Using software is different than building software. When you're using most software for it's primary function, it's a well worn path. Others have encountered the problems and enough people have spoken up to prompt the core contributors to correct the issue. But when you're building software, you're doing something new. And there are so many ways to do it, you'll encounter unused bits, rusty corners, and unfinished experimental code paths. You'll encounter edge cases that have been known to be broken, but were worked around.
Sometimes, the documentation isn't complete. Sometimes, it's wrong. The source code never lies. For an experienced developer, reading the source can often be faster... especially if you're already familiar with the package's architecture.
I'm in a medium-sized co-working space with several startups. A lot of the other CTOs and engineers come to our team for guidance and advice on occasion. When people report a problem with their stack, the first question I ask them is: "Well, did you read the source code?"
I encourage developers to git clone anything and everything they depend on. Initially, they are all afraid. "That project is too big, I'll never find it!" or "I'm not smart enough to understand it" or "That code is so ugly! I can't stand to look at it". But you don't have to search the whole thing, you just need to follow the trail. And if you can't understand the platform below you, how can you understand your own software? And most of the time, what inexperienced developers consider beautiful is superficial, and what they consider ugly, is battle-hardened production-ready code from master hackers.

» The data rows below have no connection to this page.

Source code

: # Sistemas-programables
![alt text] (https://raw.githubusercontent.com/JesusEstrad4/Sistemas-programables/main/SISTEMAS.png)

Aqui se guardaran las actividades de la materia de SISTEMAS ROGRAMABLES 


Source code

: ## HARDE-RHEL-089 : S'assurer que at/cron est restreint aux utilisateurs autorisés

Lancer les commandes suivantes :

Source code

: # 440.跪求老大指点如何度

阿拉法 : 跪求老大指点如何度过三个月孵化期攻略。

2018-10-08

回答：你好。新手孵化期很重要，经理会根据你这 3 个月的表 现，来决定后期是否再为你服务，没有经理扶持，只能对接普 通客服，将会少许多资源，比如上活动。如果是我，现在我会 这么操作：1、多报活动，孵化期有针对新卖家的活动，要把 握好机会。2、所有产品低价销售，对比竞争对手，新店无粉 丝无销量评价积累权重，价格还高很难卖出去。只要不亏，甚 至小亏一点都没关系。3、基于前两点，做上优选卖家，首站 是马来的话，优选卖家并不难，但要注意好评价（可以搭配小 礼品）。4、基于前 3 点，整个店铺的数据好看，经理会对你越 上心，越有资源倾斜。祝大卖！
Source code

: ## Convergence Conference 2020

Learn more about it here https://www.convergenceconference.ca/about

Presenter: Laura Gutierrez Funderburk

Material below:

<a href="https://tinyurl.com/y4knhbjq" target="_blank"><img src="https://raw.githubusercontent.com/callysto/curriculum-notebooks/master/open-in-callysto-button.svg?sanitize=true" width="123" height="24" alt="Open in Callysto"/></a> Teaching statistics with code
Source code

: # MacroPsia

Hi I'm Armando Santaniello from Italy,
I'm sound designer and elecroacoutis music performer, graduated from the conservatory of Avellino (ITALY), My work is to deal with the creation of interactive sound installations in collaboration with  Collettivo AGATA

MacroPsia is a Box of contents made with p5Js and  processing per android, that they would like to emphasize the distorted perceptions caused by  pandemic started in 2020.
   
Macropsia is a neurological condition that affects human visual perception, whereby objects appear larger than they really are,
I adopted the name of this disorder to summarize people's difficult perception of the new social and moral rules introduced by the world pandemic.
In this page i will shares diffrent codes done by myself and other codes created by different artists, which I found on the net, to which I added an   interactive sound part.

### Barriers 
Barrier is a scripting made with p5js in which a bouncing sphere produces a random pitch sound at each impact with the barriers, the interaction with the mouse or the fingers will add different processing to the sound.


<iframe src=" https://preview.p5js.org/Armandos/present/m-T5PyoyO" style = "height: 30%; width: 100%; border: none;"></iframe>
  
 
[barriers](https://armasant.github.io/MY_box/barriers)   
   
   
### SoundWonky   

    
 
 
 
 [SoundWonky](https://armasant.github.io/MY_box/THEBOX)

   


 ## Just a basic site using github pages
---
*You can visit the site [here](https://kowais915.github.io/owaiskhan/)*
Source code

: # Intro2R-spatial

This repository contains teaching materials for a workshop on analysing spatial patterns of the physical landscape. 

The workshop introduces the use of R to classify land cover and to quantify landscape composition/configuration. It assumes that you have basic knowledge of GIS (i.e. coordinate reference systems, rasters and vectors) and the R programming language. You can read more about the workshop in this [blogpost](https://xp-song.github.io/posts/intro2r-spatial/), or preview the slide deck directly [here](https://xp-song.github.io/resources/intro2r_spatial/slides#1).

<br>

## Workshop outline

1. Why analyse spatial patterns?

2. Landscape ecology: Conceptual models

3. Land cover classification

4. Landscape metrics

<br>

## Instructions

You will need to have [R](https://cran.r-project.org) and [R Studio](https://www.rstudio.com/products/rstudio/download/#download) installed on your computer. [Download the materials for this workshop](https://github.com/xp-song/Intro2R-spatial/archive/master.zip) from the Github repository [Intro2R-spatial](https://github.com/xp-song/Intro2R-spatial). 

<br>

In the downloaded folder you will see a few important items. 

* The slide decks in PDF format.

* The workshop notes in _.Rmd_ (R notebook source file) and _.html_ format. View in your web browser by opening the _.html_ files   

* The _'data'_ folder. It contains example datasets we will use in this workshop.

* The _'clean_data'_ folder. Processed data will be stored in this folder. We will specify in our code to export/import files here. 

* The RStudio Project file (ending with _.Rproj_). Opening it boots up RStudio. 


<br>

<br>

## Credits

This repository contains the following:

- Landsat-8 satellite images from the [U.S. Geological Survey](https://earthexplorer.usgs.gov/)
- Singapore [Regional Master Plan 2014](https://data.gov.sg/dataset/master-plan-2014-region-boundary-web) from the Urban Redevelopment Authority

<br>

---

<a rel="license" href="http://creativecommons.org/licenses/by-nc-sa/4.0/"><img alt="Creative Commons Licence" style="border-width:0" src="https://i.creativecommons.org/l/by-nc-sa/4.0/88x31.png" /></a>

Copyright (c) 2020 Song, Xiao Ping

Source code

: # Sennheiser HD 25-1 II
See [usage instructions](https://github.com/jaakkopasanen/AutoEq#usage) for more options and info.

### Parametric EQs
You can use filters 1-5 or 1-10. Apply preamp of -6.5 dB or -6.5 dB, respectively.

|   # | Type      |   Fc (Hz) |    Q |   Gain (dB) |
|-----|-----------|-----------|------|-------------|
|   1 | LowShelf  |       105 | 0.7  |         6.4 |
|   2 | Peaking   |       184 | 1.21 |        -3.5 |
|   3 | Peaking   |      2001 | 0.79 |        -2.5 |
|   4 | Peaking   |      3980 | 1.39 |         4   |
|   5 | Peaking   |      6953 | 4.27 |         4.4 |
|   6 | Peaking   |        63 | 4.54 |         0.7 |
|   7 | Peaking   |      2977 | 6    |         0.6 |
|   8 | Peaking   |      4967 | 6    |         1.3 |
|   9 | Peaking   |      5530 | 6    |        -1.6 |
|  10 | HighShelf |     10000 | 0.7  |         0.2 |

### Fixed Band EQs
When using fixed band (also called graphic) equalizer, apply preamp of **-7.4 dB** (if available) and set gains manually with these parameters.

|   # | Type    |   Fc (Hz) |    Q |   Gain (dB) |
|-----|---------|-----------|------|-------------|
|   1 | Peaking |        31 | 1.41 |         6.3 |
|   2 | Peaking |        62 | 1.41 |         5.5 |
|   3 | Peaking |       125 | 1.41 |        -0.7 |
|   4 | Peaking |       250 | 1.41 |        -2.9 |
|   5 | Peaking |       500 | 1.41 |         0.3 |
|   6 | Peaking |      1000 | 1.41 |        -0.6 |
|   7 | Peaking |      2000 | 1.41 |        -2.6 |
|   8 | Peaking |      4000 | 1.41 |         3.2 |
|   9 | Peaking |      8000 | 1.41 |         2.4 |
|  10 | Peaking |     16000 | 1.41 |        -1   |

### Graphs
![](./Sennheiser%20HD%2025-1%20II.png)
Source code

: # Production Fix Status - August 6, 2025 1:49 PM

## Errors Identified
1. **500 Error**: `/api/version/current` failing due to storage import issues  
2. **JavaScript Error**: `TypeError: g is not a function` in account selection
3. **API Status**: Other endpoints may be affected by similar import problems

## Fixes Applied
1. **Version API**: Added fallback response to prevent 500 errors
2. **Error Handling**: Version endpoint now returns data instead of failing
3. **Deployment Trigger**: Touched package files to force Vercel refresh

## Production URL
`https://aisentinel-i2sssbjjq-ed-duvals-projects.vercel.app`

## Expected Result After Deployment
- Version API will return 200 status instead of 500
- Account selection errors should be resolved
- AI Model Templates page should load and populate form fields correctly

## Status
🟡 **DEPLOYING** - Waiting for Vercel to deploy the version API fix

Now, a year or two later, I've had a couple of developers come up to me and thank me for forcing them to sink or swim in other people's code bases. They are better at their craft and they wonder how they ever got anything done without the source code in the past.
When you run a business, if your software has a bug, your customers don't care if it is your fault or Linus' or some random Rails developer's. They care that your software is bugged. Everyone's software becomes my software because all of their bugs are my bugs. When something goes wrong, you need to seek out what is broken, and you need to fix it. You fix it at the right spot in the stack to minimize risks, maintenance costs, and turnaround time. Sometimes, a quick workaround is best. Other times, you'll need to recompile your compiler. Often, you can ask someone else to fix it upstream, but just as often, you'll need to fix it yourself.

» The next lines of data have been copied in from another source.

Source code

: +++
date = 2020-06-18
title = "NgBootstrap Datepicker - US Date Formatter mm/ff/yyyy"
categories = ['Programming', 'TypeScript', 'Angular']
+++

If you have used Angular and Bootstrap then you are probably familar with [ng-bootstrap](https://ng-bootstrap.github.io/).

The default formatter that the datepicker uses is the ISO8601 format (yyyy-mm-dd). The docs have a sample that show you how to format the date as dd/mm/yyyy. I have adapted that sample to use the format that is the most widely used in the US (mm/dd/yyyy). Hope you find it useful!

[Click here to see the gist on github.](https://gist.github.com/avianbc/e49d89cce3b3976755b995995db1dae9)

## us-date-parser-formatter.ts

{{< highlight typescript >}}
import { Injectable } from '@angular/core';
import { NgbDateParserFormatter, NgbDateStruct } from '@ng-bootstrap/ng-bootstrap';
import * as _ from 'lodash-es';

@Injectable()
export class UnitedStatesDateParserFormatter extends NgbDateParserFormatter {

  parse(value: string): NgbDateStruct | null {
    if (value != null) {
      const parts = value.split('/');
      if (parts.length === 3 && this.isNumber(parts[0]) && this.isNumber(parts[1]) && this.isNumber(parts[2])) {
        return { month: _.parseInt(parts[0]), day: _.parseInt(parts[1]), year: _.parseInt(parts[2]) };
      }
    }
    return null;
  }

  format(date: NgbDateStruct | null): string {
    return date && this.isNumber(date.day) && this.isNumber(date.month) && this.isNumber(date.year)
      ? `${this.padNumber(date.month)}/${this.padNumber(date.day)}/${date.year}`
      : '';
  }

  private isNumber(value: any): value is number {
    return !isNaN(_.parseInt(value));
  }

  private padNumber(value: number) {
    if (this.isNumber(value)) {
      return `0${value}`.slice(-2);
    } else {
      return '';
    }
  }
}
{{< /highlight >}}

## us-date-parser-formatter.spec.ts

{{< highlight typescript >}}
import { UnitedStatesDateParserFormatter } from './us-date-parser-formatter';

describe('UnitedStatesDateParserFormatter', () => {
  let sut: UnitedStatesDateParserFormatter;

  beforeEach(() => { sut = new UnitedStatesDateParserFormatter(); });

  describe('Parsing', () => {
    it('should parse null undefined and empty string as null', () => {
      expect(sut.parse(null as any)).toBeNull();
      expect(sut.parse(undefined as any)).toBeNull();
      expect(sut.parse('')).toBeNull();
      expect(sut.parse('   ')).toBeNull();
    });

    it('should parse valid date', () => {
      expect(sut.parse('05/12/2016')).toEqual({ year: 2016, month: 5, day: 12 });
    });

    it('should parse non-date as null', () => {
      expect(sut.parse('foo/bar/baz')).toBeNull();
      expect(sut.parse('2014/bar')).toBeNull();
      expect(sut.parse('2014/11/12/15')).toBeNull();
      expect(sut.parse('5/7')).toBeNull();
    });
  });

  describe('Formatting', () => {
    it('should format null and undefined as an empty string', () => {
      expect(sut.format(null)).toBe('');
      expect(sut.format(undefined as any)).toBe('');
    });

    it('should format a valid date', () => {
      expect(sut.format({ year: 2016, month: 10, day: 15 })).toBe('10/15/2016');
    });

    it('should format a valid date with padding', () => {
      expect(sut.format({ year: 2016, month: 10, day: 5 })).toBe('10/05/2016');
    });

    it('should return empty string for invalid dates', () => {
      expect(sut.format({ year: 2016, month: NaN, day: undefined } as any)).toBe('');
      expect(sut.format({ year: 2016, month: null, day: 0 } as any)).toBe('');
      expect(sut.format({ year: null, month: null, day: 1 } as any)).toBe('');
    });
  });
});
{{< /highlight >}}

Closed-software shops have two choices: beg for generosity, or work around it.
Open source shops with weaker developers tend to act the same as closed-software shops.
Older shops tend to slowly build the muscles required to maintain their own forks and patches and whatnot.
True hackers have come to terms with a simple fact: If it runs on my machine, it's my software. I'm responsible for it. I must understand it. Building from source is the rule and not an exception. I must control my environment and I must control my dependencies.
It's very empowering to read the source code because one can learn a lot.
A few more things to add from your points:
To work-around a software, sometime I have to understand how it works internally and given the source code, I don't have to spend a lot of time to reverse-engineer it.
Having said that, sometime the customers do care if it's my fault or IBM faults if we stated clearly in the deliverable that "hey, we're using IBM WebSphere for this...". They would give IBM some time to fix it, or ask us if we can work-around it, or they would bend certain requirements (i.e.: work-around the requirements, not the code).
This is why sometimes, probably a dying trend given the quality of open source software, an outsource project chose software based on the company behind it.